Certain parts of the animal were considered appropriate for men or women. The male organs were for the men, as well as the ribs towards the front, which were called “the shoulder ribs, or the boss ribs. They are considered a man’s special meal.” For women, a part of the “intestine that is quite large and full of manure
. . . the thicker part has a kind of hard lining on the inside. My grandmother said that this part is good for a pregnant mother to eat; she said it will make the baby have a nice round head. Pregnant mothers were not allowed to eat any other parts of the intestine because their faces would become discolored.”18

Sacred Foods

All of the foods considered important for reproduction and all of the foods considered sacred were animal foods, rich in fat.
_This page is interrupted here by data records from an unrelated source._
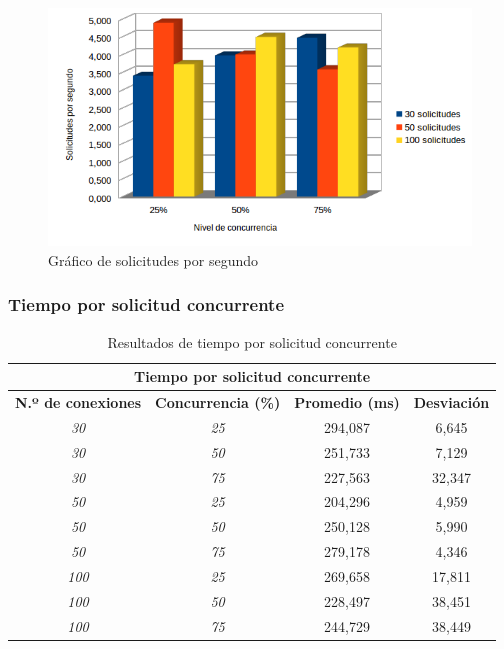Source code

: \begin{figure}[!ht]
	\begin{center}
		\includegraphics[width=1\textwidth]{../images/gra_sps.png}
		\caption{Gráfico de solicitudes por segundo}
		\label{fig:gra_sps}
	\end{center}
\end{figure}

\newpage
\subsubsection{Tiempo por solicitud concurrente}
\begin{table}[!ht]
	\begin{center}
		\begin{tabular}{|c|c|c|c|}
			\hline
			\multicolumn{4}{|c|}{{\bf Tiempo por solicitud concurrente}}                               \\ \hline
			{\bf N.º de conexiones} & {\bf Concurrencia (\%)} & {\bf Promedio (ms)} & {\bf Desviación} \\ \hline
			{\it 30}                & {\it 25}                & 294,087             & 6,645            \\ \hline
			{\it 30}                & {\it 50}                & 251,733             & 7,129            \\ \hline
			{\it 30}                & {\it 75}                & 227,563             & 32,347           \\ \hline
			{\it 50}                & {\it 25}                & 204,296             & 4,959            \\ \hline
			{\it 50}                & {\it 50}                & 250,128             & 5,990            \\ \hline
			{\it 50}                & {\it 75}                & 279,178             & 4,346            \\ \hline
			{\it 100}               & {\it 25}                & 269,658             & 17,811           \\ \hline
			{\it 100}               & {\it 50}                & 228,497             & 38,451           \\ \hline
			{\it 100}               & {\it 75}                & 244,729             & 38,449           \\ \hline
		\end{tabular}
		\caption{Resultados de tiempo por solicitud concurrente}
		\label{table:rtsc}
	\end{center}
\end{table}

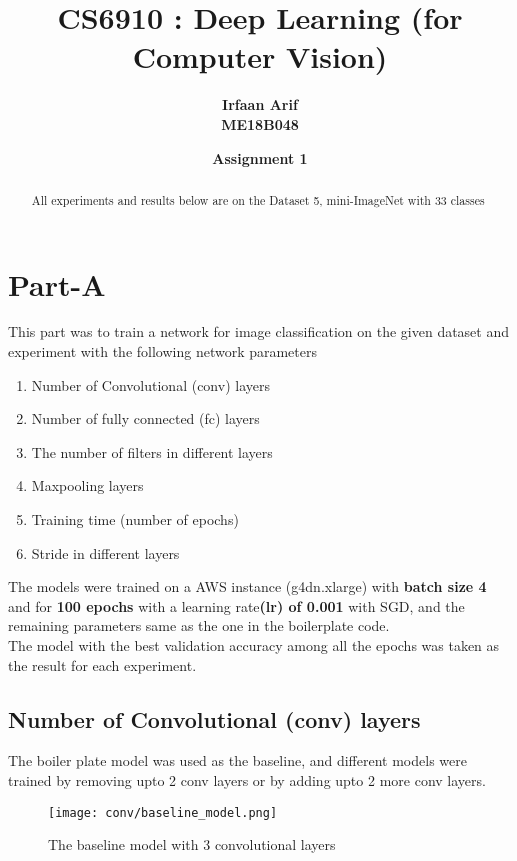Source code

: \documentclass{article}
\title{CS6910 : Deep Learning (for Computer Vision)}
\author{\textbf{Irfaan Arif} \\ {\textbf{ME18B048}}}
\date{\textbf{Assignment 1}}
\begin{document}
\maketitle
\vspace{-2.6em}
\renewcommand{\abstractname}{\vspace{-\baselineskip}}
\begin{abstract}
    All experiments and results below are on the Dataset 5, mini-ImageNet with 33 classes 
\end{abstract}

\section{Part-A}
This part was to train a network for image classification on the given dataset and experiment with the following network parameters
\begin{enumerate}
    \item Number of Convolutional (conv) layers
    \item Number of fully connected (fc) layers
    \item The number of filters in different layers
    \item Maxpooling layers
    \item Training time (number of epochs)
    \item Stride in different layers
\end{enumerate}

\noindent
The models were trained on a AWS instance (g4dn.xlarge)  with \textbf{batch size 4} and for \textbf{100 epochs} with a learning rate\textbf{(lr) of 0.001} with SGD, and the remaining parameters same as the one in the boilerplate code. \\

\noindent
The model with the best validation accuracy among all the epochs was taken as the result for each experiment.

\subsection{Number of Convolutional (conv) layers}
The boiler plate model was used as the baseline, and different models were trained by removing upto 2 conv layers or by adding upto 2 more conv layers. \\

\begin{figure}[H]
    \centering
    \texttt{[image: conv/baseline\_model.png]}
    \caption{The baseline model with 3 convolutional layers}
    \label{fig:conv_base}
\end{figure}
\end{document}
According to Beverly Hungry Wolf, pemmican made with berries “was used by the Horns Society for their sacred meal of communion.” Boiled tongue was an ancient delicacy, served as the food of communion at the Sun Dance. A blood soup, made from a mixture of blood and corn flour cooked in broth, was used as a sacred meal during the nighttime Holy Smoke ceremonies.19
Bear was another sacred food-altars of bear bones have been found at many Paleolithic sites. Cabeza de Vaca reports that the Indians of Texas kept the skin of the bear and ate the fat, but threw the rest away. Other groups ate the entire animal, including the head, but recognized the fat as the most valuable part. According to colonist William Byrd II, writing in 1728, “The flesh of bear hath a good relish, very savory and inclining nearest to that of Pork. The Fat of this Creature is least apt to rise in the Stomach of any other. The Men for the most part chose it rather than Venison.” Bear grease was thought to give them resistance by making them physically strong. “We eat it sometimes now and everybody feels better.”20
Bear was also considered an important food for reproduction. When Byrd asked an Indian why their squaws were always able to bare children, the Indian replied that “if any Indian woman did not prove with child at a decent time after Marriage, the Husband, to save his Reputation with the women, forthwith entered into a Bear-dyet for Six Weeks, which in that time makes him so vigorous that he grows exceedingly impertinent to his poor wife and ’tis great odds but he makes her a Mother in Nine Months.”

Fat-Soluble Nutrients

Indians living in coastal areas consumed large amounts of fish, including the heads and roe. Price reported that in the area of Vancouver, the candle fish was collected in large quantities, the oil removed and used as a dressing for many seafoods. Shell fish were eaten in large amounts when available.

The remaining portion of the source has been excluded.